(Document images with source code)
───

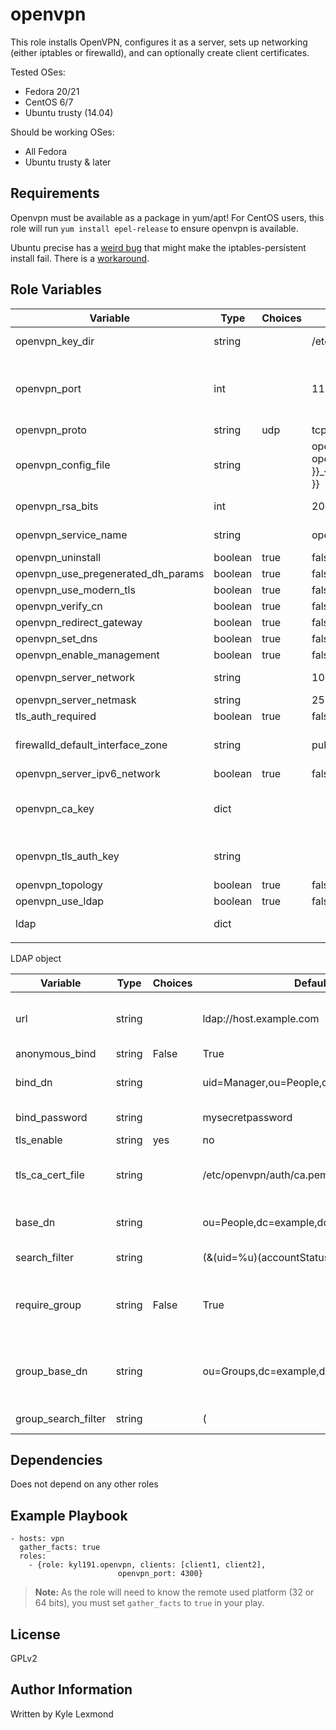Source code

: openvpn
=========

This role installs OpenVPN, configures it as a server, sets up networking (either iptables or firewalld), and can optionally create client certificates.

Tested OSes:
- Fedora 20/21
- CentOS 6/7
- Ubuntu trusty (14.04)

Should be working OSes:
- All Fedora
- Ubuntu trusty & later


Requirements
------------

Openvpn must be available as a package in yum/apt! For CentOS users, this role will run `yum install epel-release` to ensure openvpn is available.

Ubuntu precise has a [weird bug](https://bugs.launchpad.net/ubuntu/+source/iptables-persistent/+bug/1002078) that might make the iptables-persistent install fail. There is a [workaround](https://forum.linode.com/viewtopic.php?p=58233#p58233).

Role Variables
--------------

| Variable                           | Type    | Choices      | Default                                        | Comment                                                                                                                                     |
|------------------------------------|---------|--------------|------------------------------------------------|---------------------------------------------------------------------------------------------------------------------------------------------|
| openvpn_key_dir                    | string  |              | /etc/openvpn/keys                              | Path where your server private keys and CA will be stored                                                                                   |
| openvpn_port                       | int     |              | 1194                                           | The port you want OpenVPN to run on. If you have different ports on   different servers, I suggest you set the port in your inventory file. |
| openvpn_proto                      | string  | udp | tcp    | udp                                            | The protocol you want OpenVPN to use (UDP by default)                                                                                       |
| openvpn_config_file                | string  |              | openvpn_{{ openvpn_proto }}_{{ openvpn_port }} |  The config file name you want to   use                                                                                                     |
| openvpn_rsa_bits                   | int     |              | 2048                                           | Number of bit used to protect generated certificates                                                                                        |
| openvpn_service_name               | string  |              | openvpn                                        | Name of the service. Used by systemctl to start the service                                                                                 |
| openvpn_uninstall                  | boolean | true | false | false                                          | Set to true to uninstall the OpenVPN service                                                                                                |
| openvpn_use_pregenerated_dh_params | boolean | true | false | false                                          | DH params are generted with the install by default                                                                                          |
| openvpn_use_modern_tls             | boolean | true | false | true                                           | Use modern Cipher for TLS encryption                                                                                                        |
| openvpn_verify_cn                  | boolean | true | false | false                                          | Check that the CN of the certificate match the FQDN                                                                                         |
| openvpn_redirect_gateway           | boolean | true | false | true                                           | OpenVPN gateway push                                                                                                                        |
| openvpn_set_dns                    | boolean | true | false | true                                           | Will push DNS to the client (Google and OpenDNS)                                                                                            |
| openvpn_enable_management          | boolean | true | false | true                                           |                                                                                                                                             |
| openvpn_server_network             | string  |              | 10.9.0.0                                       | Private network used by OpenVPN service                                                                                                     |
| openvpn_server_netmask             | string  |              | 255.255.255.0                                  | Netmask of the private network                                                                                                              |
| tls_auth_required                  | boolean | true | false | true                                           | Ask the client to push the generated ta.key of the server during the   connection                                                           |
| firewalld_default_interface_zone   | string  |              | public                                         | Firewalld zone where the "ansible_default_ipv4.interface" will   be pushed into                                                             |
| openvpn_server_ipv6_network        | boolean | true | false | false                                          | If set, the network address and prefix of an IPv6 network to assign to   clients. If True, IPv4 still used too.                             |
| openvpn_ca_key                     | dict    |              |                                                | Contain "crt" and "key". If not set, CA cert and key   will be automatically generated on the target system.                                |
| openvpn_tls_auth_key               | string  |              |                                                | Single item with a pre-generated TLS authentication key.                                                                                    |
| openvpn_topology                   | boolean | true | false | false                                          | the "topology" keyword will be set in the server config with   the specified value.                                                         |
| openvpn_use_ldap                   | boolean | true | false | false                                          | Active LDAP backend for authentication. Client certificate not needed   anymore                                                             |
| ldap                               | dict    |              |                                                | Dictionary that contain LDAP configuration                                                                                                  |
|                                    |         |              |                                                |                                                                                                                                             |

LDAP object

| Variable            | Type   | Choices      | Default                                                                                        | Comment                                                                                        |
|---------------------|--------|--------------|------------------------------------------------------------------------------------------------|------------------------------------------------------------------------------------------------|
| url                 | string |              | ldap://host.example.com                                                                        | Address of you LDAP backend with syntax ldap[s]://host[:port]                                  |
| anonymous_bind      | string | False | True | False                                                                                          | This is not an Ansible boolean but a string that will be pushed into the   configuration file, |
| bind_dn             | string |              | uid=Manager,ou=People,dc=example,dc=com                                                        | Bind DN used if "anonymous_bind" set to "False"                                                |
| bind_password       | string |              | mysecretpassword                                                                               | Password of the bind_dn user                                                                   |
| tls_enable          | string | yes | no     | no                                                                                             | Force TLS encryption. Not necessary with ldaps addresses                                       |
| tls_ca_cert_file    | string |              | /etc/openvpn/auth/ca.pem                                                                       | Path to the CA ldap backend. This must must has been pushed before                             |
| base_dn             | string |              | ou=People,dc=example,dc=com                                                                    | Base DN where the backend will look for valid user                                             |
| search_filter       | string |              | (&(uid=%u)(accountStatus=active))                                                              | Filter the ldap search                                                                         |
| require_group       | string | False | True | This is not an Ansible boolean but a string that will be pushed into the   configuration file, |                                                                                                |
| group_base_dn       | string |              | ou=Groups,dc=example,dc=com                                                                    | Precise the group to look for. Required if require_group is set to   "True"                    |
| group_search_filter | string |              | (|(cn=developers)(cn=artists))                                                                 | Precise valid groups                                                                           |

Dependencies
------------

Does not depend on any other roles

Example Playbook
----------------

    - hosts: vpn
      gather_facts: true
      roles:
        - {role: kyl191.openvpn, clients: [client1, client2],
                            openvpn_port: 4300}

> **Note:** As the role will need to know the remote used platform (32 or 64 bits), you must set `gather_facts` to `true` in your play.

License
-------

GPLv2

Author Information
------------------

Written by Kyle Lexmond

───

▶ TASK DESCRIPTION:
An exact reproduction of the data above is required, with every picture removed.

▶ REPLY:
Source code

: openvpn
=========

This role installs OpenVPN, configures it as a server, sets up networking (either iptables or firewalld), and can optionally create client certificates.

Tested OSes:
- Fedora 20/21
- CentOS 6/7
- Ubuntu trusty (14.04)

Should be working OSes:
- All Fedora
- Ubuntu trusty & later


Requirements
------------

Openvpn must be available as a package in yum/apt! For CentOS users, this role will run `yum install epel-release` to ensure openvpn is available.

Ubuntu precise has a [weird bug](https://bugs.launchpad.net/ubuntu/+source/iptables-persistent/+bug/1002078) that might make the iptables-persistent install fail. There is a [workaround](https://forum.linode.com/viewtopic.php?p=58233#p58233).

Role Variables
--------------

| Variable                           | Type    | Choices      | Default                                        | Comment                                                                                                                                     |
|------------------------------------|---------|--------------|------------------------------------------------|---------------------------------------------------------------------------------------------------------------------------------------------|
| openvpn_key_dir                    | string  |              | /etc/openvpn/keys                              | Path where your server private keys and CA will be stored                                                                                   |
| openvpn_port                       | int     |              | 1194                                           | The port you want OpenVPN to run on. If you have different ports on   different servers, I suggest you set the port in your inventory file. |
| openvpn_proto                      | string  | udp | tcp    | udp                                            | The protocol you want OpenVPN to use (UDP by default)                                                                                       |
| openvpn_config_file                | string  |              | openvpn_{{ openvpn_proto }}_{{ openvpn_port }} |  The config file name you want to   use                                                                                                     |
| openvpn_rsa_bits                   | int     |              | 2048                                           | Number of bit used to protect generated certificates                                                                                        |
| openvpn_service_name               | string  |              | openvpn                                        | Name of the service. Used by systemctl to start the service                                                                                 |
| openvpn_uninstall                  | boolean | true | false | false                                          | Set to true to uninstall the OpenVPN service                                                                                                |
| openvpn_use_pregenerated_dh_params | boolean | true | false | false                                          | DH params are generted with the install by default                                                                                          |
| openvpn_use_modern_tls             | boolean | true | false | true                                           | Use modern Cipher for TLS encryption                                                                                                        |
| openvpn_verify_cn                  | boolean | true | false | false                                          | Check that the CN of the certificate match the FQDN                                                                                         |
| openvpn_redirect_gateway           | boolean | true | false | true                                           | OpenVPN gateway push                                                                                                                        |
| openvpn_set_dns                    | boolean | true | false | true                                           | Will push DNS to the client (Google and OpenDNS)                                                                                            |
| openvpn_enable_management          | boolean | true | false | true                                           |                                                                                                                                             |
| openvpn_server_network             | string  |              | 10.9.0.0                                       | Private network used by OpenVPN service                                                                                                     |
| openvpn_server_netmask             | string  |              | 255.255.255.0                                  | Netmask of the private network                                                                                                              |
| tls_auth_required                  | boolean | true | false | true                                           | Ask the client to push the generated ta.key of the server during the   connection                                                           |
| firewalld_default_interface_zone   | string  |              | public                                         | Firewalld zone where the "ansible_default_ipv4.interface" will   be pushed into                                                             |
| openvpn_server_ipv6_network        | boolean | true | false | false                                          | If set, the network address and prefix of an IPv6 network to assign to   clients. If True, IPv4 still used too.                             |
| openvpn_ca_key                     | dict    |              |                                                | Contain "crt" and "key". If not set, CA cert and key   will be automatically generated on the target system.                                |
| openvpn_tls_auth_key               | string  |              |                                                | Single item with a pre-generated TLS authentication key.                                                                                    |
| openvpn_topology                   | boolean | true | false | false                                          | the "topology" keyword will be set in the server config with   the specified value.                                                         |
| openvpn_use_ldap                   | boolean | true | false | false                                          | Active LDAP backend for authentication. Client certificate not needed   anymore                                                             |
| ldap                               | dict    |              |                                                | Dictionary that contain LDAP configuration                                                                                                  |
|                                    |         |              |                                                |                                                                                                                                             |

LDAP object

| Variable            | Type   | Choices      | Default                                                                                        | Comment                                                                                        |
|---------------------|--------|--------------|------------------------------------------------------------------------------------------------|------------------------------------------------------------------------------------------------|
| url                 | string |              | ldap://host.example.com                                                                        | Address of you LDAP backend with syntax ldap[s]://host[:port]                                  |
| anonymous_bind      | string | False | True | False                                                                                          | This is not an Ansible boolean but a string that will be pushed into the   configuration file, |
| bind_dn             | string |              | uid=Manager,ou=People,dc=example,dc=com                                                        | Bind DN used if "anonymous_bind" set to "False"                                                |
| bind_password       | string |              | mysecretpassword                                                                               | Password of the bind_dn user                                                                   |
| tls_enable          | string | yes | no     | no                                                                                             | Force TLS encryption. Not necessary with ldaps addresses                                       |
| tls_ca_cert_file    | string |              | /etc/openvpn/auth/ca.pem                                                                       | Path to the CA ldap backend. This must must has been pushed before                             |
| base_dn             | string |              | ou=People,dc=example,dc=com                                                                    | Base DN where the backend will look for valid user                                             |
| search_filter       | string |              | (&(uid=%u)(accountStatus=active))                                                              | Filter the ldap search                                                                         |
| require_group       | string | False | True | This is not an Ansible boolean but a string that will be pushed into the   configuration file, |                                                                                                |
| group_base_dn       | string |              | ou=Groups,dc=example,dc=com                                                                    | Precise the group to look for. Required if require_group is set to   "True"                    |
| group_search_filter | string |              | (|(cn=developers)(cn=artists))                                                                 | Precise valid groups                                                                           |

Dependencies
------------

Does not depend on any other roles

Example Playbook
----------------

    - hosts: vpn
      gather_facts: true
      roles:
        - {role: kyl191.openvpn, clients: [client1, client2],
                            openvpn_port: 4300}

> **Note:** As the role will need to know the remote used platform (32 or 64 bits), you must set `gather_facts` to `true` in your play.

License
-------

GPLv2

Author Information
------------------

Written by Kyle Lexmond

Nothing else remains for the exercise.